Respiration and diaphragm
If when breathing you put a hand on your stomach and you feel that your abdomen doesn't swell, you probably have an altered respiration. Don't worry you are like most of the population that breath with the chest (non physiological breathing).
In normal conditions we should inhale using the Diaphragm, while exhaling should occur passively, except when respiration is forced then the abdomen muscle is used.
An incorrect respiration tends to make us breath mainly with the upper part of the ribs and to block the inhaling process (in other words we almost never exhale completely).
In this way the diaphragm is blocked and the other “accessory” muscles (sternocleidomastoid, scalene, the pectorals, the latissimus dorsi, serratus anterior, levator scapulae and the trapezium) have to do all the job that the diaphragm is normally supposed to do.

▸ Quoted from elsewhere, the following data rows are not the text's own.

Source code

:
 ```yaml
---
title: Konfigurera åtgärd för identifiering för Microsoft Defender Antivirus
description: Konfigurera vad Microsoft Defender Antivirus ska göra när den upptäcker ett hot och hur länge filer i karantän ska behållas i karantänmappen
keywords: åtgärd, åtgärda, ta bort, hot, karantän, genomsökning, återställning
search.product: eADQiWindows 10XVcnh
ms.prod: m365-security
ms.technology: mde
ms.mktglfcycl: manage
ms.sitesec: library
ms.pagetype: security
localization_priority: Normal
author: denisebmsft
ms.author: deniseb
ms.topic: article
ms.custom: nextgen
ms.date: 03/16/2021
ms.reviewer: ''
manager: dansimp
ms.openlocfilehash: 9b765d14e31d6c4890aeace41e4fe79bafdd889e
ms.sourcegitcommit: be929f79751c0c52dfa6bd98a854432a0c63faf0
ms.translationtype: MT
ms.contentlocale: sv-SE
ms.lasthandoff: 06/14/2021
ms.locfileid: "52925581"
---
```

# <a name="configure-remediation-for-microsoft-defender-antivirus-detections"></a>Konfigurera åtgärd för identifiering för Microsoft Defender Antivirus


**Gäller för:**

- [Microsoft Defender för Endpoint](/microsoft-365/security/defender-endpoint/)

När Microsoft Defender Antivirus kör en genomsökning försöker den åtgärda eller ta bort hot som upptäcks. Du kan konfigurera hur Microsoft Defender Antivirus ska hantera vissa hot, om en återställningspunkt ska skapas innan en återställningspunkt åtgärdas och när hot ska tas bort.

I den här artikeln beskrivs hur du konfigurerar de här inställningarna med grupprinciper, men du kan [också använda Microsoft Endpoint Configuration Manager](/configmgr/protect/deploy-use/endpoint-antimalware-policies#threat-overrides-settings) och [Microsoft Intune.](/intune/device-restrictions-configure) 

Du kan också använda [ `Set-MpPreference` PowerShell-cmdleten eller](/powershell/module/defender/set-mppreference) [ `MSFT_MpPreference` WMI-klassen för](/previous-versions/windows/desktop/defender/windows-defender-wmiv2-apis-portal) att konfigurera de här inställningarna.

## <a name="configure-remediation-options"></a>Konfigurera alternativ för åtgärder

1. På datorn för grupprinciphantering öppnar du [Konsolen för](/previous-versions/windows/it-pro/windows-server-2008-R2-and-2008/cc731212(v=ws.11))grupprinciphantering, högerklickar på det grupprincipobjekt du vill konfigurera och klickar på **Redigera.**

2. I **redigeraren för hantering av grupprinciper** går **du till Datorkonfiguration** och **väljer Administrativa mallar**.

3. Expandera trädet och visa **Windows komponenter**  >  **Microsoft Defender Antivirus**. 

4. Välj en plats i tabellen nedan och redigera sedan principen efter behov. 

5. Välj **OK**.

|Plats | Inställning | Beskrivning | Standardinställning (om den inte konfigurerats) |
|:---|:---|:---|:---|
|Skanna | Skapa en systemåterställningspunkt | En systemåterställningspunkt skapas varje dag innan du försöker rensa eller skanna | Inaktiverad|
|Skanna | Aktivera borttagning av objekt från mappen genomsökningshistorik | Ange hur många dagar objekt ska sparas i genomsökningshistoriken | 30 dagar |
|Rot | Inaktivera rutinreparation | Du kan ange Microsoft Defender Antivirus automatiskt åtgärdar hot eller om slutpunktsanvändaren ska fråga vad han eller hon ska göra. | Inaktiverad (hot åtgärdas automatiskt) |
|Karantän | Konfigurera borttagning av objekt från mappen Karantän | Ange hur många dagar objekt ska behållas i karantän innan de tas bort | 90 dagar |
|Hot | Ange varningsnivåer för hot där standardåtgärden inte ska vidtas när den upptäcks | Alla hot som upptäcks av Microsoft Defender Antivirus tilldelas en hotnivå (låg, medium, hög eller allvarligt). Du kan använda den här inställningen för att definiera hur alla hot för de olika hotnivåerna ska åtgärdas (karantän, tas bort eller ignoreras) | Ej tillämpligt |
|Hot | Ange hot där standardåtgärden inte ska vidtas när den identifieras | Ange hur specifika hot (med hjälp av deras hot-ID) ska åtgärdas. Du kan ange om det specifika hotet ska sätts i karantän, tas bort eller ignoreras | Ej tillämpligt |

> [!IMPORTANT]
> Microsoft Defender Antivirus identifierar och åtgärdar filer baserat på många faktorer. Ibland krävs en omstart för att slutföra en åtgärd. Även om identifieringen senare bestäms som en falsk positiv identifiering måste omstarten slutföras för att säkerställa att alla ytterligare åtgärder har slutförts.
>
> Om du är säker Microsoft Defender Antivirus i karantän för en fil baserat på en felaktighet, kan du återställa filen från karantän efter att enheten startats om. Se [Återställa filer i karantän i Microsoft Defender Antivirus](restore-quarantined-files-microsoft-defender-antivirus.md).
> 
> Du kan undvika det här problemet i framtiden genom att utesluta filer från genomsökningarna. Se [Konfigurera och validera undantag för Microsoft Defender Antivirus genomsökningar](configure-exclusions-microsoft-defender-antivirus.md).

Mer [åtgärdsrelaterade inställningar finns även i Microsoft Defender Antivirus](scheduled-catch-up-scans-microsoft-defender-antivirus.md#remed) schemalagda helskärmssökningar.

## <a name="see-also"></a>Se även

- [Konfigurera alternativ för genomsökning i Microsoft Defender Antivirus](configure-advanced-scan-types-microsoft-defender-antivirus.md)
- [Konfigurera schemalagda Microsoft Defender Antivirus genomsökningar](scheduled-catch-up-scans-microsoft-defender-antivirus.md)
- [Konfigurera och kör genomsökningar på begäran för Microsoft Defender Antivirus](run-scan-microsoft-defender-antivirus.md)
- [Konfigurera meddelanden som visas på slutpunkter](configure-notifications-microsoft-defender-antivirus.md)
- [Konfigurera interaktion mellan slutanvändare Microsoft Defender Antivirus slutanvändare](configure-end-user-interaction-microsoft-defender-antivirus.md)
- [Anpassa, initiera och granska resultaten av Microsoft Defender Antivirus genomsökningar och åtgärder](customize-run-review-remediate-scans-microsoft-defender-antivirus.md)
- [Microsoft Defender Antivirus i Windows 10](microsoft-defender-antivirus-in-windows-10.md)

This causes a retraction of the diaphragm because it's not used enough, but also a retraction of the other muscles due to overuse.
Considering that most of this muscles connect with the neck, they can cause cervical pain. In fact these muscles, that should practically only be used in case of physical effort, have to work much more than what they are supposed to and this is due to poor posture.
The diaphragm is a thin double-domed sheet of muscle between the thorax and the abdomen, the right side is in relation with the liver and the left side with the stomach and the spleen.
The diaphgram connects with the sternum, the ribs and the lumbar area.
The diaphgram has a direct connection with the psoas muscle and the loin area muscles.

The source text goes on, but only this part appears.